#### Your goal:
Below are the entries; tally the lines holding the string "forEach" and give only that figure.

******

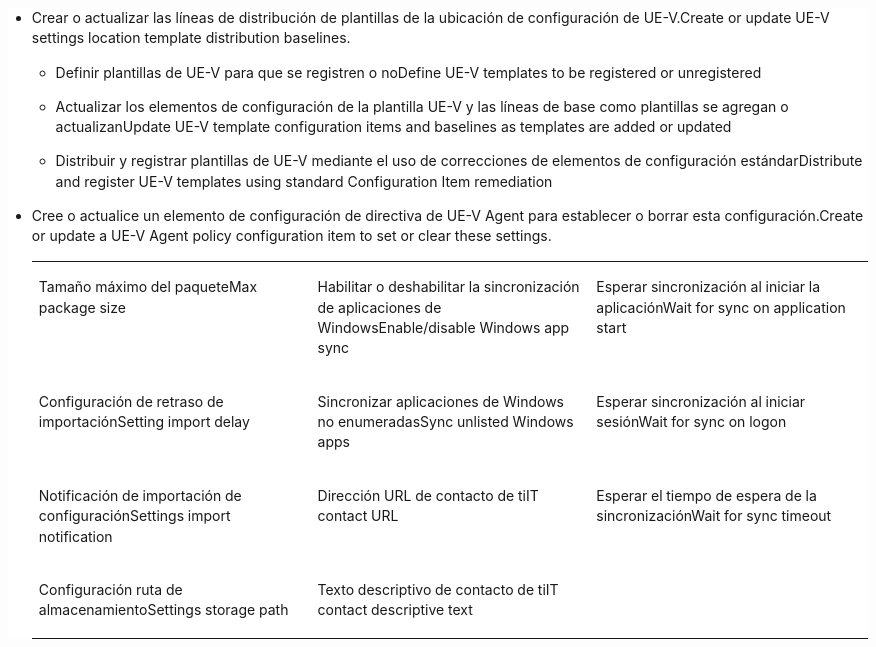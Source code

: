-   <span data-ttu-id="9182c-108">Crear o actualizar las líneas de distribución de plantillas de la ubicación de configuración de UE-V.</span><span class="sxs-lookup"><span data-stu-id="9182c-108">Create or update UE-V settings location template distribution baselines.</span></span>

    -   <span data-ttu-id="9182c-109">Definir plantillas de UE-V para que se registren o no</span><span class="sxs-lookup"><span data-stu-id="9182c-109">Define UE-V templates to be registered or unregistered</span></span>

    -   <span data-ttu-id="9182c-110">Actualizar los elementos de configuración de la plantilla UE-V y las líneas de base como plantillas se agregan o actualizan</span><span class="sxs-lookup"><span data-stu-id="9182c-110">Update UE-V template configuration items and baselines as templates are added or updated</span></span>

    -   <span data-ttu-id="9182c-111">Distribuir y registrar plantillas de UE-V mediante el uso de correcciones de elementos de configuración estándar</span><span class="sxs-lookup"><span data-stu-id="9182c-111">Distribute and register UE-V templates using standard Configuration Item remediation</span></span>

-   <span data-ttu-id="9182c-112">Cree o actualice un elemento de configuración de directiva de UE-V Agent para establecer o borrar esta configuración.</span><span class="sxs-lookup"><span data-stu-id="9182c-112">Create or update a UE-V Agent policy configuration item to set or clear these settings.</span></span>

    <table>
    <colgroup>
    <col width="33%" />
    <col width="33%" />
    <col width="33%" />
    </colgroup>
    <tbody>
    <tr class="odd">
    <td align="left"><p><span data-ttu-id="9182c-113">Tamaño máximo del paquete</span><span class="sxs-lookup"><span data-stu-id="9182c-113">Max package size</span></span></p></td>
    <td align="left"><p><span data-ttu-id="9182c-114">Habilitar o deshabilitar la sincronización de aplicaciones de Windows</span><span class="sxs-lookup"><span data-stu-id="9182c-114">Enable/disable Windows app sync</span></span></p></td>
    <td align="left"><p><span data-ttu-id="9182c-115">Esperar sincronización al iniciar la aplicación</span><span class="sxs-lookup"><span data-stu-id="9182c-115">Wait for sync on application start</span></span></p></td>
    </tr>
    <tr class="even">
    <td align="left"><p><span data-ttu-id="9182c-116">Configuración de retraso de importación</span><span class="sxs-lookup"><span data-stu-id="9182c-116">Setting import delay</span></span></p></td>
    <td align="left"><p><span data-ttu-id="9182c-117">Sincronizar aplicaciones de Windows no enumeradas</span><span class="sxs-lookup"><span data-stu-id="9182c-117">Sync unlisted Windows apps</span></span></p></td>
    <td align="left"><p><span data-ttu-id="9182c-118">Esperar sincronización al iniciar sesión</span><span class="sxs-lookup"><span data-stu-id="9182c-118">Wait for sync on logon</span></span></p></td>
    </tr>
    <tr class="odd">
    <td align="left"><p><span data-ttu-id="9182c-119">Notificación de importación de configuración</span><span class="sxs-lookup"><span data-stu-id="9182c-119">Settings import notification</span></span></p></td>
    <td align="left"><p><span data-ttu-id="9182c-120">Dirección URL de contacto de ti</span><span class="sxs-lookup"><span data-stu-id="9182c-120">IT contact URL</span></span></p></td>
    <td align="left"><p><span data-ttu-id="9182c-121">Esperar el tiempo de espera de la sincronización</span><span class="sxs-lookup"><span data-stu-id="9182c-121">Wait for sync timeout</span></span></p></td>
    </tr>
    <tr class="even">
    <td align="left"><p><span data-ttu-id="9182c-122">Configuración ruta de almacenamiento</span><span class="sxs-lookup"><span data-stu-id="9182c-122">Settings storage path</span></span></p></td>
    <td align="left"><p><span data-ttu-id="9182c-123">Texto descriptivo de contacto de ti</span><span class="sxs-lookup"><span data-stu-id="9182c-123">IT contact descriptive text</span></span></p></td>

******

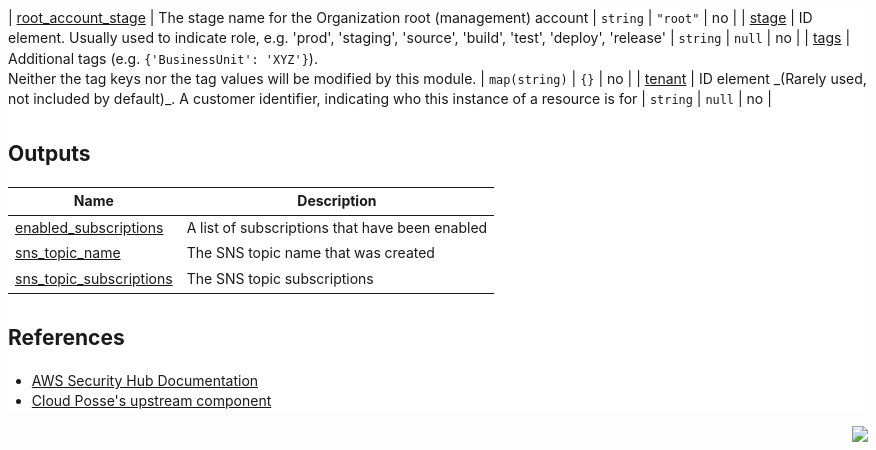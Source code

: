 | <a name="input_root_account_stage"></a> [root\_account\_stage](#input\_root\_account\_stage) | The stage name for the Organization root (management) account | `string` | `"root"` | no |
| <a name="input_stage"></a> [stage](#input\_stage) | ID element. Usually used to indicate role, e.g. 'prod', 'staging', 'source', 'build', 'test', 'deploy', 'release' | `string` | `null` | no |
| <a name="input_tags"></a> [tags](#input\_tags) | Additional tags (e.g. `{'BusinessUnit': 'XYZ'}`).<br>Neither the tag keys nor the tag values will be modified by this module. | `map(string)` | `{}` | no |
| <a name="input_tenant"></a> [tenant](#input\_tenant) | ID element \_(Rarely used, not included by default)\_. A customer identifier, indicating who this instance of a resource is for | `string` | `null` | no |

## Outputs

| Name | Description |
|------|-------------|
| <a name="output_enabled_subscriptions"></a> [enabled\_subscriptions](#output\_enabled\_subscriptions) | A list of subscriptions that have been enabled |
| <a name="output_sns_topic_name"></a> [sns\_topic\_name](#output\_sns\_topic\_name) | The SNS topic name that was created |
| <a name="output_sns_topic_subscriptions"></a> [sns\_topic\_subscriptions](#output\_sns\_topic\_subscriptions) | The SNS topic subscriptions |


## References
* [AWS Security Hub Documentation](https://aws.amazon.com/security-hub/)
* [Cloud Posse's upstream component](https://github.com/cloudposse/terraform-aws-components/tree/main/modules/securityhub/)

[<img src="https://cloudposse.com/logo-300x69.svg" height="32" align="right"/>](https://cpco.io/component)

******

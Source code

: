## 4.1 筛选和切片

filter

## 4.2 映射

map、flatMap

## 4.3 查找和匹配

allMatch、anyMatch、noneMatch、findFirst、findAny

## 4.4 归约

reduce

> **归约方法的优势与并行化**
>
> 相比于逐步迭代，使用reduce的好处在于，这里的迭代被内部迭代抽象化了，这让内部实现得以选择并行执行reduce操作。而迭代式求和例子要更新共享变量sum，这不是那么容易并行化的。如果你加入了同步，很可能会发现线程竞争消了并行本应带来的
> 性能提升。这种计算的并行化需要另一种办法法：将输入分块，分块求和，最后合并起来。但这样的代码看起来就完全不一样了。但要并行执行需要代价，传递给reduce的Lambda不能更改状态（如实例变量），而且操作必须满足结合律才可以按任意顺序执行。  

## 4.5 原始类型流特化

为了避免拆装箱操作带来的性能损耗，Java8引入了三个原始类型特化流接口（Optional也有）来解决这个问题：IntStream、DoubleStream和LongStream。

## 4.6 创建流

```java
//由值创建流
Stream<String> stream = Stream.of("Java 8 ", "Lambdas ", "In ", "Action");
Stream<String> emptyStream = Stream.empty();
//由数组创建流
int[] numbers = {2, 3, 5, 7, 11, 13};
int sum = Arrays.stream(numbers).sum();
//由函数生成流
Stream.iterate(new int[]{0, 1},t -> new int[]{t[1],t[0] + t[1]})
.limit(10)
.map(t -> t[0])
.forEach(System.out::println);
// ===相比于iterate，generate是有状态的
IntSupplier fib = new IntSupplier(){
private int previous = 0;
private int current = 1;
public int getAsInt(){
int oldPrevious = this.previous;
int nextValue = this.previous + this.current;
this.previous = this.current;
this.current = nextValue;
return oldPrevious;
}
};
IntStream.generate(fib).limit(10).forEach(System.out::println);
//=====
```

******

#### Task result:
2